Monday, February 22, 2016

I'M GETTING OLD AND I LIKE IT


LUKY;
IT'S FUNNY HOW ATTRACTIVE THE THOUGHT OF OLD AGE HAS BECOME TO ME.
In the past when I'd hear Maurice Chevalier sing: "I'm glad I'm not young any more", I'd dismiss his claim as a case of sour grapes - but these days I'm not so sure.
  Now when I see a newly born baby, my heart aches for it, on account of the pains and pitfalls that lie awaiting it at every turn of life.
  When I see a new bride, I wonder if that bliss will stand the test of time.
  Will the brilliant university graduate justify the confidence his parents and lecturers have bestowed upon him?
  Will the teenager out for reform persevere in her lonely path upwards?

Older and wiser
  The lovely thing about not being so very young any more is that one no longer takes oneself seriously; neither do you accept others at face value.
  When you're young, people who think a lot of themselves automatically make you believe they're better than you are, and you yearn to make everyone think well of you.
  When you're older and wiser, you realize that it's not important what people think of you, but what God knows of you, and you learn to distinguish the worth of a man from his opinion of himself. When you see someone doing wrong, you pray for him rather than condemn him as you might have done twenty years ago.
 
Count your blessings
 When you get on in life you begin to count your blessings instead of bewailing your problems. You realize that he who accepts the trials God sends him is like a young and supple tree which bends its branches into the direction the wind blows, and thus survives most storms without being damaged.
  When you're older you smile at the people who earnestly discuss prayers and attempt to analyse them, because you have learnt that prayer is like housework.
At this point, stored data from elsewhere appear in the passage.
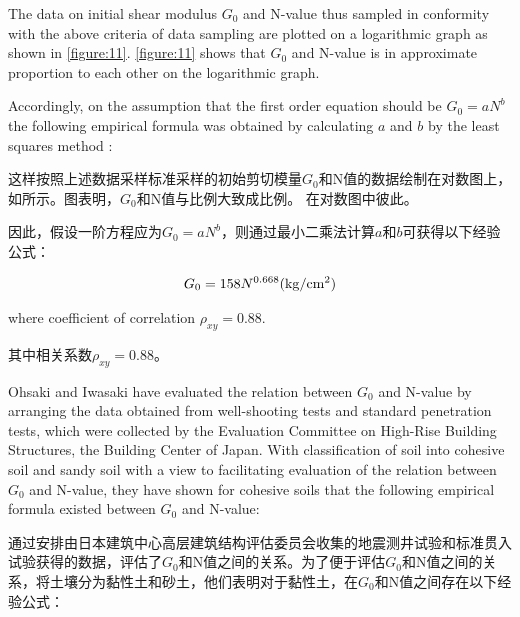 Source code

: \begin{paracol}{2}
    
    The data on initial shear modulus $G_0$ and N-value thus sampled in conformity with the above criteria of data sampling are plotted on a logarithmic graph as shown in \autoref{figure:11}. \autoref{figure:11} shows that $G_0$ and N-value is in approximate proportion to each other on the logarithmic graph.

    Accordingly, on the assumption that the first order equation should be $G_0=aN^b$ the following empirical formula was obtained by calculating $a$ and $b$ by the least squares method :

    \switchcolumn

    这样按照上述数据采样标准采样的初始剪切模量$G_0$和N值的数据绘制在对数图上，如所示。图表明，$G_0$和N值与比例大致成比例。 在对数图中彼此。
       
    因此，假设一阶方程应为$G_0=aN^b$，则通过最小二乘法计算$a$和$b$可获得以下经验公式： 

\end{paracol}

\begin{align}
    G_0=158N^{0.668}(\rm{kg/cm^2})
    \label{equation:9}
\end{align}

\begin{paracol}{2}
    
    \noindent{}where coefficient of correlation $\rho_{xy}=0.88$. 

    \switchcolumn

    \noindent{}其中相关系数$\rho_{xy}=0.88$。

\end{paracol}


\begin{paracol}{2}
    
    Ohsaki and Iwasaki have evaluated the relation between $G_0$ and N-value by arranging the data obtained from well-shooting tests and standard penetration tests, which were collected by the Evaluation Committee on High-Rise Building Structures, the Building Center of Japan. With classification of soil into cohesive soil and sandy soil with a view to facilitating evaluation of the relation between $G_0$ and N-value, they have shown for cohesive soils that the following empirical formula existed between $G_0$ and N-value:

    \switchcolumn

    \citet{Ohsaki197361}通过安排由日本建筑中心高层建筑结构评估委员会收集的地震测井试验和标准贯入试验获得的数据，评估了$G_0$和N值之间的关系。为了便于评估$G_0$和N值之间的关系，将土壤分为黏性土和砂土，他们表明对于黏性土，在$G_0$和N值之间存在以下经验公式：

\end{paracol}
As the woman said: "When my friends ask me how I manage to keep my house so clean, all I tell them is: 'I start! I start!"
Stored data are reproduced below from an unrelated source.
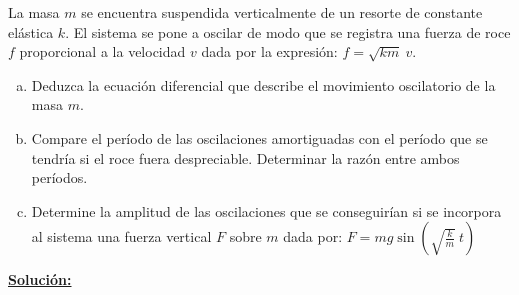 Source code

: 	\begin{minipage}{0.6\textwidth}
		
		\item La masa $m$ se encuentra suspendida verticalmente de un resorte de constante el\'astica $k$. El sistema se pone a oscilar de modo que se registra una fuerza de roce $f$ proporcional a la velocidad $v$ dada por la expresi\'on: $f=\sqrt{k m} \ v$.
		
	\end{minipage}
	\begin{minipage}{0.4\textwidth}
	\end{minipage}

	\begin{enumerate}[a)]
		\item Deduzca la ecuaci\'on diferencial que describe el movimiento oscilatorio de la masa $m$.

		
		\item Compare el per\'iodo de las oscilaciones amortiguadas con el per\'iodo que se tendr\'ia si el roce fuera despreciable. Determinar la raz\'on entre ambos per\'iodos.
		

		\item Determine la amplitud de las oscilaciones que se conseguir\'ian si se incorpora al sistema una fuerza vertical $F$ sobre $m$ dada por: $F=mg \sin \left( \sqrt{\frac{k}{m}} \ t \right)$		
	\end{enumerate}

\textbf{\underline{Soluci\'on:}}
Just keep that sun shining
  When you're young you pray for money, dates, success, popularity. When you're older, you are so grateful for your good luck until now that you spend most of your prayertime giving thanks - like the old farmer in the Jim Reeves record,
  When you're older you begin to comprehend that prayer should take two forms, formal and informal, and that the two cannot exist without one another. And if you do feel you're allowed to make a wish, say at Easter or Christmas or on your birthday, you don't quite know what to ask for and end up saying:
  "Just let that sun keep shining and the sky stay such a lovely color, and don't let my kids lose their way, and if any of them do please save them, and let us stay alive until they don't need us any more. And if one of us dies, give the other the strength to carry on. And even if we both die You'll make a plan, I know - so why should I lay down the law to You?"
  And yet that's the time when you'll find that blessings will overwhelm you, and that even things you would hitherto have been hesitant to request are being poured down upon your grateful head like the unexpected shower of rain does just after you've had your hair done.